Now I want to come back to Garfield and Stone, meandering and moping through a bunch of scenes about how he can only protect her by abandoning her. But, of course, they get back together because they depend on one another. One stupid scene is of Gwen dodging authorities in the company lab but turning a corner and hiding in what appears to be a switchboard closet (with Peter’s help, of course). In the climax, she gets snatched by the Green Goblin and then knocked off a high beam from Electro, a situation she put herself in. This is right out of the Marvel comics, but that doesn’t mean it’s convincingly played here. Stone with her timid demeanor is not cut out for big adventure, so I can’t believe she volunteers to be around danger in the first place.

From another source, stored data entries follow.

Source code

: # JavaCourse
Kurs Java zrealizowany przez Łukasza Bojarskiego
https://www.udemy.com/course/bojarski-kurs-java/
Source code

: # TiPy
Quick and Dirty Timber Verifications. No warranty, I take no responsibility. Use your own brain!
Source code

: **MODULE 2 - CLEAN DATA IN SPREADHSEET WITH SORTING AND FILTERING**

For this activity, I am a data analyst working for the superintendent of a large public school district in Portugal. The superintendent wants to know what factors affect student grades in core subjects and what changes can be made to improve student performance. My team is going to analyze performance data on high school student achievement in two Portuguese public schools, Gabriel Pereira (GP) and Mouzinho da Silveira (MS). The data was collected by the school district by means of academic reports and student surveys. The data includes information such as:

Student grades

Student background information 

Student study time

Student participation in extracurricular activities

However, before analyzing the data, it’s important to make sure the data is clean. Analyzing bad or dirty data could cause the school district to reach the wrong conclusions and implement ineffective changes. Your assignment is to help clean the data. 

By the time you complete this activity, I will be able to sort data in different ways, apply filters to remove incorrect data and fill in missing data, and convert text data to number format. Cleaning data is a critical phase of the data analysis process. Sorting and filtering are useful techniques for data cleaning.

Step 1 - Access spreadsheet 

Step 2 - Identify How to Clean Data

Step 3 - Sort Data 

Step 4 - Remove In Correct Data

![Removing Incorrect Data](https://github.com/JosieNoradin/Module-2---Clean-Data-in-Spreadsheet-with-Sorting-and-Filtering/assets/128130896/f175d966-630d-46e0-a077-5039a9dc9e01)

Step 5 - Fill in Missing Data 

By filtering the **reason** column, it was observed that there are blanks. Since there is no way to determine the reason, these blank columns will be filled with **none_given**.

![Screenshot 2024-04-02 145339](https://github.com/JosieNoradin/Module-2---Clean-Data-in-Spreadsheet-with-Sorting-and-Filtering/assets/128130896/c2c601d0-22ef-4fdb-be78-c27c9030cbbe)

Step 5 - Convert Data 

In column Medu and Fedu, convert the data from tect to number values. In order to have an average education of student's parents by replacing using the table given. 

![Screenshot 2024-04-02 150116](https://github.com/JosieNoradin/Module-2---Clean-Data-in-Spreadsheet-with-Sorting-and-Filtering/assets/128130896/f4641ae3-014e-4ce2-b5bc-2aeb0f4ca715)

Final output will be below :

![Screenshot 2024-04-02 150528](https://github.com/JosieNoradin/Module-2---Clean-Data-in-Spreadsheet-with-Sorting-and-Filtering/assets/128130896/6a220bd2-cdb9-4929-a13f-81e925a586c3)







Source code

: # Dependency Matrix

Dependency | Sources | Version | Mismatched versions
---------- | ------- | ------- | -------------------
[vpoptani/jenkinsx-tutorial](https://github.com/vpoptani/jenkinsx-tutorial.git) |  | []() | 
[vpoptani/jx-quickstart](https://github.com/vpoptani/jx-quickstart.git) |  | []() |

The whole movie is loudly overdone, and the switch between heavy rock music and classical music is clashing aural dressing. The CGI is overblown in ways that in some shots used so much, making it tacky and abrasive. But if this sequel fails anywhere it’s the lack of exciting heroism, which is hardly seen outside an opening scene against a Russian mad thief played by Paul Giamatti (to become nemesis Rhino in the next installment), and the one big fight of Spiderman against two lousy villains that makes us wait until the end. The huge middle portion of the movie is grating and whiny, oh my Marvel, is it ever. Denis Leary also haunts Peter from the dead, too, as the man who was Gwen’s dad.
In another plot current, I almost forgot, we still have to watch the insufferable Peter mull over the circumstances of his parents’ death (Campbell Scott and Embeth Davidtz’s demise is one of the first scenes). Aunt May finally has a sit down talk with Peter at one point, and explains why the FBI visited the house when Peter was young in regards to his parents’ circumstances. Why hasn’t the FBI figured out since then that Peter Parker is Spiderman?
The screenplay for “The Amazing Spiderman 2” is disastrous. It’s also an example of how superhero movies at large are becoming insanely overblown, often protracted to ungainly lengths. It’s getting to the point where I’m wondering if we are headed towards a three-hour comic book movie that’s similarly all puff! Galling and mind-numbing, this is the worst superhero movie I can remember since “Fantastic Four: Rise of the Silver Surfer” (2007).
142 Minutes. Rated PG-13.
ACTION & ADVENTURE / SUPERHERO / WEEKEND DINNER AND FAMILY MOVIE
Film Cousins: “Spiderman” (2002); “Spiderman 2” (2004); “Spiderman 3” (2007); “The Amazing Spiderman” (2012).